L’Inde a annoncé le 6 Août 2019 la révocation de l’autonomie constitutionnelle du Jammu-et-Cachemire (13 millions d’habitants), ainsi que sa dislocation. Cette décision explosive a placé sous la tutelle directe de New Delhi cette région rebelle revendiquée par le Pakistan.

Cette mesure sans précédent, préparée dans le plus grand secret par le premier ministre nationaliste hindou Narendra Modi, pourrait provoquer à plus ou moins long terme un soulèvement sanglant de la vallée à majorité musulmane de Srinagar.

Nombre d’habitants de cette région himalayenne sont hostiles à l’Inde et demeurent attachés à leur autonomie qui prévalait depuis les débuts de la république fédérale indienne il y a sept décennies.
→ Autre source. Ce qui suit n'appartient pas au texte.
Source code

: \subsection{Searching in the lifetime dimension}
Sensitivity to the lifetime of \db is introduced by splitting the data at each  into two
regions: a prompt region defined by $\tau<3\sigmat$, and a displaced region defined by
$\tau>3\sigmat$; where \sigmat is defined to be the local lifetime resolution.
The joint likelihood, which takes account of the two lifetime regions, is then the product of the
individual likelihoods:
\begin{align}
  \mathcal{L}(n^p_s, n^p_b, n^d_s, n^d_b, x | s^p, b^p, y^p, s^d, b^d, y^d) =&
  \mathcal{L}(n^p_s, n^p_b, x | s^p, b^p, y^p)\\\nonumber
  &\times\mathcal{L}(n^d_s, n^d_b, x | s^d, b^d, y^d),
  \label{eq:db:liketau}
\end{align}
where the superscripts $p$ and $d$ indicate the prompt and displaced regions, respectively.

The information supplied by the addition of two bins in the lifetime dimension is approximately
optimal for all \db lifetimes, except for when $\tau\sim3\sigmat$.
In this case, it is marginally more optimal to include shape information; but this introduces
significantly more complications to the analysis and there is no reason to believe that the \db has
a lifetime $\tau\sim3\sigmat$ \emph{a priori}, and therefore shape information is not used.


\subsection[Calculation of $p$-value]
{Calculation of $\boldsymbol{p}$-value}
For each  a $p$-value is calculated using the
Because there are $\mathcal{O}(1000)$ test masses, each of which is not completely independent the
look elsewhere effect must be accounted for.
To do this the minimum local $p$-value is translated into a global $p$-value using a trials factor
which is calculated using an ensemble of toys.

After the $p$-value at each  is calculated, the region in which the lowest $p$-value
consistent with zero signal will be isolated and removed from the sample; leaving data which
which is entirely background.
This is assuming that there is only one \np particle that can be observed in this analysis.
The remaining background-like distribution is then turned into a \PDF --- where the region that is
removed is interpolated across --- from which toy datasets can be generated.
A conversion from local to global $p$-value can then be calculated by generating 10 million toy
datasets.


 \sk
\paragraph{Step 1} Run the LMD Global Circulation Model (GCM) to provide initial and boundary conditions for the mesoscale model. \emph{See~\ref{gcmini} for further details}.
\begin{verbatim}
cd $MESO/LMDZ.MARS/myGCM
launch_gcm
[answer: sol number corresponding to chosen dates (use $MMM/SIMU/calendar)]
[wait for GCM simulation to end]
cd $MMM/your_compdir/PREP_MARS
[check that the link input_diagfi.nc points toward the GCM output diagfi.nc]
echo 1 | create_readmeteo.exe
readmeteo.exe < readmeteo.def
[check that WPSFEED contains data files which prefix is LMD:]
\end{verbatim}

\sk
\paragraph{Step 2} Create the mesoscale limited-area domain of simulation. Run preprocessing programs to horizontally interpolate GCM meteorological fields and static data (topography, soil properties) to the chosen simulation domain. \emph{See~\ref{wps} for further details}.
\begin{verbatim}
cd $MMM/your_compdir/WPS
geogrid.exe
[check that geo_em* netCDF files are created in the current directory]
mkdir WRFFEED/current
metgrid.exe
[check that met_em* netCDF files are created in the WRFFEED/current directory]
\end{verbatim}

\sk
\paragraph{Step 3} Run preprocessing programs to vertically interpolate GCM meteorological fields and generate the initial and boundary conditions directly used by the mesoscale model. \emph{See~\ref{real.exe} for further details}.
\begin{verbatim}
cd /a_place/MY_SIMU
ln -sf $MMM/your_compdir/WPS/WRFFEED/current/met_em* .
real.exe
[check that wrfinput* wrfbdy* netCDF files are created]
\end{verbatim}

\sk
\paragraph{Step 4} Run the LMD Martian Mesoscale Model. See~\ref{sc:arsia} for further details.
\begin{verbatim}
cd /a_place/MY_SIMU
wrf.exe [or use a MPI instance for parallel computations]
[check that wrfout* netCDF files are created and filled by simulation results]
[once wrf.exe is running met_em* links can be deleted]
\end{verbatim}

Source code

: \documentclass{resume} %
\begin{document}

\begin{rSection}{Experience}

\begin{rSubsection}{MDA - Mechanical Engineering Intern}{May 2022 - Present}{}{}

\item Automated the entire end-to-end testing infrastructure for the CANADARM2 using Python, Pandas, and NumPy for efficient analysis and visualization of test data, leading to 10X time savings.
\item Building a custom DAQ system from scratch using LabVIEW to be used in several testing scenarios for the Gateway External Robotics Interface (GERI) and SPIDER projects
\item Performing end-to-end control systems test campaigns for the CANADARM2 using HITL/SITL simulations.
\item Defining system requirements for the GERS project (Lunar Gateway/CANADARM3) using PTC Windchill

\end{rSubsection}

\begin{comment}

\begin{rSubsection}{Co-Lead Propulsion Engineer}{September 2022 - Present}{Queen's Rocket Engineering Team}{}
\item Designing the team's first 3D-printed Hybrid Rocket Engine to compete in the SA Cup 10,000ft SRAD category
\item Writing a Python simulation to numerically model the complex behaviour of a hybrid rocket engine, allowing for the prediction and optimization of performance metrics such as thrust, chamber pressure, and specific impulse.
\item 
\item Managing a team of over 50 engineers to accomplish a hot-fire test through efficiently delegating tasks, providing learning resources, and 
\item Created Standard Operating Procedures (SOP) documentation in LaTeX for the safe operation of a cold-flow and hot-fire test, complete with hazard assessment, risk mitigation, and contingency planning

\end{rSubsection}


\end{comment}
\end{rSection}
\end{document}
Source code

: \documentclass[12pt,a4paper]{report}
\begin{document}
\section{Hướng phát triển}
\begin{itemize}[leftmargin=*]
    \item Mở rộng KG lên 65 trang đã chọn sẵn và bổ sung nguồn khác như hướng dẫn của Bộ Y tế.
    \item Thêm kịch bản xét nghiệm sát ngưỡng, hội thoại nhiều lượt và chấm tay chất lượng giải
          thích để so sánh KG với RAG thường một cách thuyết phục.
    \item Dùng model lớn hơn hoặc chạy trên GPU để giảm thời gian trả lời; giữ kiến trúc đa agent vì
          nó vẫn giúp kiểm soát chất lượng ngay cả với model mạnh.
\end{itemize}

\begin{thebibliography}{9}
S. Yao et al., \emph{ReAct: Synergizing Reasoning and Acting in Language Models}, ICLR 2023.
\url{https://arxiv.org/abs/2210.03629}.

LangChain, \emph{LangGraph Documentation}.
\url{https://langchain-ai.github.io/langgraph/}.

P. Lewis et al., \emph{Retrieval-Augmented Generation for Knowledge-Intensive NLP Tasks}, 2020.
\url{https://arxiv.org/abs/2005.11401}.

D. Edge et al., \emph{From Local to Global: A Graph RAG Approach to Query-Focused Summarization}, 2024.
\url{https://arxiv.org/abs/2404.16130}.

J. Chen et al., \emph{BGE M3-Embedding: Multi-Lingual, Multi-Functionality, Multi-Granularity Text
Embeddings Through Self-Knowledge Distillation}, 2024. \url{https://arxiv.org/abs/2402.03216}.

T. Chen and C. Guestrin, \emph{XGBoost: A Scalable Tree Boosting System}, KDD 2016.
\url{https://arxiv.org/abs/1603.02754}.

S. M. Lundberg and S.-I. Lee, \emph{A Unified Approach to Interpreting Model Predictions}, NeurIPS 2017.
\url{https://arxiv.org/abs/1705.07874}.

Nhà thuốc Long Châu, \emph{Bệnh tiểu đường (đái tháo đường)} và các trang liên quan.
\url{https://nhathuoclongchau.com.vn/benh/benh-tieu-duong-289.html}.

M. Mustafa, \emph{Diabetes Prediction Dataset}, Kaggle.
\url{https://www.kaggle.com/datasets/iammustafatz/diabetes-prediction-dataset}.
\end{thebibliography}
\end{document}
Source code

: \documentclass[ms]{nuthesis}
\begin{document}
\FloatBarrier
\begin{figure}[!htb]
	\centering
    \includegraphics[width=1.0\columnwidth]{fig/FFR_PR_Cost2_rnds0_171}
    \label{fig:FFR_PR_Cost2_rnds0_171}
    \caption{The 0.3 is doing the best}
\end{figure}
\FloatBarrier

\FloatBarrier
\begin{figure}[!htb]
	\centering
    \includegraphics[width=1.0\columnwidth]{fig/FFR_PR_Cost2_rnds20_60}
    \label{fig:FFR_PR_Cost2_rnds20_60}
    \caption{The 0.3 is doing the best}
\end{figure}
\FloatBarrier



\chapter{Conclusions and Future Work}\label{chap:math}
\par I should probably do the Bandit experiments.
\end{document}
Le Premier ministre pakistanais a affirmé à Middle East Eye, dans une interview en date du 11 octobre 2021, que la menace d’un conflit portant sur le territoire contesté du Cachemire représente le «point de tension nucléaire» le plus dangereux au monde.

Imrane Khan a décrit le Cachemire, administré par l’Inde, comme une prison à ciel ouvert., accusant son homologue indien Narendra Modi de copier la stratégie d’Israël en permettant aux colons d’acquérir des terres dans le territoire contesté, revendiqué par le Pakistan comme par l’Inde depuis 1947.
«Au sein de la communauté internationale, l’Inde jouit de la même impunité pour ses tentatives d’altération de l’équilibre démographique du Cachemire que celle dont profite Israël dans les territoires palestiniens occupés, a ajouté le Premier ministre pakistanais.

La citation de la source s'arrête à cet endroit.